### Work to complete
Beginning with the line below that contains "现代软件开发的一大目的就是隔" and ending with the line that contains "但是虚拟机技术有上述提到的各种缺点，那么容器技术又怎么样呢？", copy every line exactly. Copy nothing else.

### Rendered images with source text
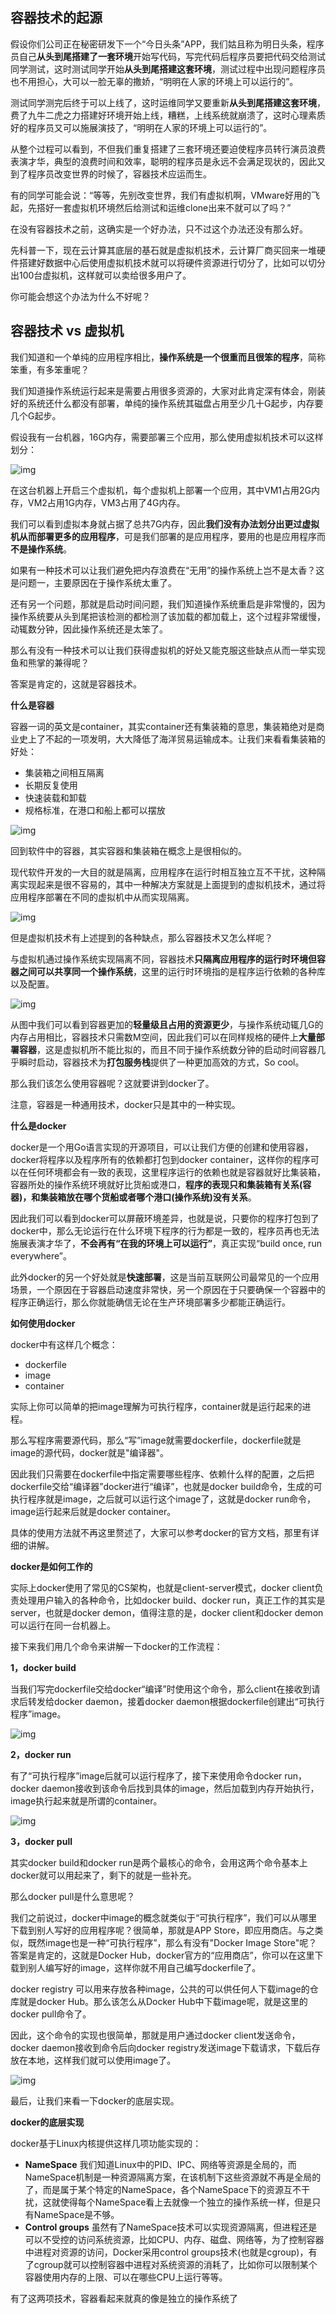 ## **容器技术的起源**

假设你们公司正在秘密研发下一个“今日头条”APP，我们姑且称为明日头条，程序员自己**从头到尾搭建了一套环境**开始写代码，写完代码后程序员要把代码交给测试同学测试，这时测试同学开始**从头到尾搭建这套环境**，测试过程中出现问题程序员也不用担心，大可以一脸无辜的撒娇，“明明在人家的环境上可以运行的”。

测试同学测完后终于可以上线了，这时运维同学又要重新**从头到尾搭建这套环境**，费了九牛二虎之力搭建好环境开始上线，糟糕，上线系统就崩溃了，这时心理素质好的程序员又可以施展演技了，“明明在人家的环境上可以运行的”。

从整个过程可以看到，不但我们重复搭建了三套环境还要迫使程序员转行演员浪费表演才华，典型的浪费时间和效率，聪明的程序员是永远不会满足现状的，因此又到了程序员改变世界的时候了，容器技术应运而生。

有的同学可能会说：“等等，先别改变世界，我们有虚拟机啊，VMware好用的飞起，先搭好一套虚拟机环境然后给测试和运维clone出来不就可以了吗？”

在没有容器技术之前，这确实是一个好办法，只不过这个办法还没有那么好。

先科普一下，现在云计算其底层的基石就是虚拟机技术，云计算厂商买回来一堆硬件搭建好数据中心后使用虚拟机技术就可以将硬件资源进行切分了，比如可以切分出100台虚拟机，这样就可以卖给很多用户了。

你可能会想这个办法为什么不好呢？



## **容器技术 vs 虚拟机**

我们知道和一个单纯的应用程序相比，**操作系统是一个很重而且很笨的程序**，简称笨重，有多笨重呢？

我们知道操作系统运行起来是需要占用很多资源的，大家对此肯定深有体会，刚装好的系统还什么都没有部署，单纯的操作系统其磁盘占用至少几十G起步，内存要几个G起步。

假设我有一台机器，16G内存，需要部署三个应用，那么使用虚拟机技术可以这样划分：

![img](D:\Markdown\图片\v2-c20cb49c88034e73e09059668b8cecfb_720w.webp)

在这台机器上开启三个虚拟机，每个虚拟机上部署一个应用，其中VM1占用2G内存，VM2占用1G内存，VM3占用了4G内存。

我们可以看到虚拟本身就占据了总共7G内存，因此**我们没有办法划分出更过虚拟机从而部署更多的应用程序**，可是我们部署的是应用程序，要用的也是应用程序而**不是操作系统**。

如果有一种技术可以让我们避免把内存浪费在“无用”的操作系统上岂不是太香？这是问题一，主要原因在于操作系统太重了。

还有另一个问题，那就是启动时间问题，我们知道操作系统重启是非常慢的，因为操作系统要从头到尾把该检测的都检测了该加载的都加载上，这个过程非常缓慢，动辄数分钟，因此操作系统还是太笨了。

那么有没有一种技术可以让我们获得虚拟机的好处又能克服这些缺点从而一举实现鱼和熊掌的兼得呢？

答案是肯定的，这就是容器技术。



**什么是容器**

容器一词的英文是container，其实container还有集装箱的意思，集装箱绝对是商业史上了不起的一项发明，大大降低了海洋贸易运输成本。让我们来看看集装箱的好处：

- 集装箱之间相互隔离
- 长期反复使用
- 快速装载和卸载
- 规格标准，在港口和船上都可以摆放

![img](D:\Markdown\图片\v2-f698870a2becd150a5376942be7368de_720w.webp)

回到软件中的容器，其实容器和集装箱在概念上是很相似的。

现代软件开发的一大目的就是隔离，应用程序在运行时相互独立互不干扰，这种隔离实现起来是很不容易的，其中一种解决方案就是上面提到的虚拟机技术，通过将应用程序部署在不同的虚拟机中从而实现隔离。

![img](D:\Markdown\图片\v2-0f6ede7f0b920b5d0d5571c937a04838_720w.webp)

但是虚拟机技术有上述提到的各种缺点，那么容器技术又怎么样呢？

与虚拟机通过操作系统实现隔离不同，容器技术**只隔离应用程序的运行时环境但容器之间可以共享同一个操作系统**，这里的运行时环境指的是程序运行依赖的各种库以及配置。

![img](D:\Markdown\图片\v2-907214eadd65987e84a0751c08143f91_720w.webp)

从图中我们可以看到容器更加的**轻量级且占用的资源更少**，与操作系统动辄几G的内存占用相比，容器技术只需数M空间，因此我们可以在同样规格的硬件上**大量部署容器**，这是虚拟机所不能比拟的，而且不同于操作系统数分钟的启动时间容器几乎瞬时启动，容器技术为**打包服务栈**提供了一种更加高效的方式，So cool。

那么我们该怎么使用容器呢？这就要讲到docker了。

注意，容器是一种通用技术，docker只是其中的一种实现。



**什么是docker**

docker是一个用Go语言实现的开源项目，可以让我们方便的创建和使用容器，docker将程序以及程序所有的依赖都打包到docker container，这样你的程序可以在任何环境都会有一致的表现，这里程序运行的依赖也就是容器就好比集装箱，容器所处的操作系统环境就好比货船或港口，**程序的表现只和集装箱有关系(容器)，和集装箱放在哪个货船或者哪个港口(操作系统)没有关系**。

因此我们可以看到docker可以屏蔽环境差异，也就是说，只要你的程序打包到了docker中，那么无论运行在什么环境下程序的行为都是一致的，程序员再也无法施展表演才华了，**不会再有“在我的环境上可以运行”**，真正实现“build once, run everywhere”。

此外docker的另一个好处就是**快速部署**，这是当前互联网公司最常见的一个应用场景，一个原因在于容器启动速度非常快，另一个原因在于只要确保一个容器中的程序正确运行，那么你就能确信无论在生产环境部署多少都能正确运行。



**如何使用docker**

docker中有这样几个概念：

- dockerfile
- image
- container

实际上你可以简单的把image理解为可执行程序，container就是运行起来的进程。

那么写程序需要源代码，那么“写”image就需要dockerfile，dockerfile就是image的源代码，docker就是"编译器"。

因此我们只需要在dockerfile中指定需要哪些程序、依赖什么样的配置，之后把dockerfile交给“编译器”docker进行“编译”，也就是docker build命令，生成的可执行程序就是image，之后就可以运行这个image了，这就是docker run命令，image运行起来后就是docker container。

具体的使用方法就不再这里赘述了，大家可以参考docker的官方文档，那里有详细的讲解。



**docker是如何工作的**

实际上docker使用了常见的CS架构，也就是client-server模式，docker client负责处理用户输入的各种命令，比如docker build、docker run，真正工作的其实是server，也就是docker demon，值得注意的是，docker client和docker demon可以运行在同一台机器上。

接下来我们用几个命令来讲解一下docker的工作流程：



**1，docker build**

当我们写完dockerfile交给docker“编译”时使用这个命令，那么client在接收到请求后转发给docker daemon，接着docker daemon根据dockerfile创建出“可执行程序”image。

![img](D:\Markdown\图片\v2-f16577a98471b4c4b5b1af1036882caa_720w.webp)



**2，docker run**

有了“可执行程序”image后就可以运行程序了，接下来使用命令docker run，docker daemon接收到该命令后找到具体的image，然后加载到内存开始执行，image执行起来就是所谓的container。

![img](D:\Markdown\图片\v2-672b29e2d53d2ab044269b026c6bc473_720w.webp)



**3，docker pull**

其实docker build和docker run是两个最核心的命令，会用这两个命令基本上docker就可以用起来了，剩下的就是一些补充。

那么docker pull是什么意思呢？

我们之前说过，docker中image的概念就类似于“可执行程序”，我们可以从哪里下载到别人写好的应用程序呢？很简单，那就是APP Store，即应用商店。与之类似，既然image也是一种“可执行程序”，那么有没有"Docker Image Store"呢？答案是肯定的，这就是Docker Hub，docker官方的“应用商店”，你可以在这里下载到别人编写好的image，这样你就不用自己编写dockerfile了。

docker registry 可以用来存放各种image，公共的可以供任何人下载image的仓库就是docker Hub。那么该怎么从Docker Hub中下载image呢，就是这里的docker pull命令了。

因此，这个命令的实现也很简单，那就是用户通过docker client发送命令，docker daemon接收到命令后向docker registry发送image下载请求，下载后存放在本地，这样我们就可以使用image了。

![img](D:\Markdown\图片\v2-dac570abcf7e1776cc266a60c4b19e5e_720w.webp)

最后，让我们来看一下docker的底层实现。



**docker的底层实现**

docker基于Linux内核提供这样几项功能实现的：

- **NameSpace**
  我们知道Linux中的PID、IPC、网络等资源是全局的，而NameSpace机制是一种资源隔离方案，在该机制下这些资源就不再是全局的了，而是属于某个特定的NameSpace，各个NameSpace下的资源互不干扰，这就使得每个NameSpace看上去就像一个独立的操作系统一样，但是只有NameSpace是不够。
- **Control groups**
  虽然有了NameSpace技术可以实现资源隔离，但进程还是可以不受控的访问系统资源，比如CPU、内存、磁盘、网络等，为了控制容器中进程对资源的访问，Docker采用control groups技术(也就是cgroup)，有了cgroup就可以控制容器中进程对系统资源的消耗了，比如你可以限制某个容器使用内存的上限、可以在哪些CPU上运行等等。

有了这两项技术，容器看起来就真的像是独立的操作系统了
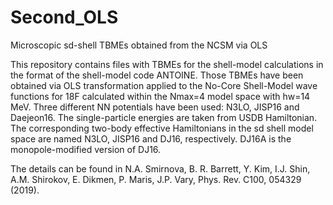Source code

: # Second_OLS
Microscopic sd-shell TBMEs obtained from the NCSM via OLS

This repository contains files with TBMEs for the shell-model calculations in the format of the shell-model code ANTOINE.
Those TBMEs have been obtained via OLS transformation applied to the No-Core Shell-Model wave functions for 18F calculated
within the Nmax=4 model space with hw=14 MeV. Three different NN potentials have been used: N3LO, JISP16 and Daejeon16.
The single-particle energies are taken from USDB Hamiltonian.
The corresponding two-body effective Hamiltonians in the sd shell model space are named N3LO, JISP16 and DJ16, respectively.
DJ16A is the monopole-modified version of DJ16.

The details can be found in
N.A. Smirnova, B. R. Barrett, Y. Kim, I.J. Shin, A.M. Shirokov, E. Dikmen, P. Maris, J.P. Vary, Phys. Rev. C100, 054329 (2019).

### Problem solution
现代软件开发的一大目的就是隔离，应用程序在运行时相互独立互不干扰，这种隔离实现起来是很不容易的，其中一种解决方案就是上面提到的虚拟机技术，通过将应用程序部署在不同的虚拟机中从而实现隔离。

![img](D:\Markdown\图片\v2-0f6ede7f0b920b5d0d5571c937a04838_720w.webp)

但是虚拟机技术有上述提到的各种缺点，那么容器技术又怎么样呢？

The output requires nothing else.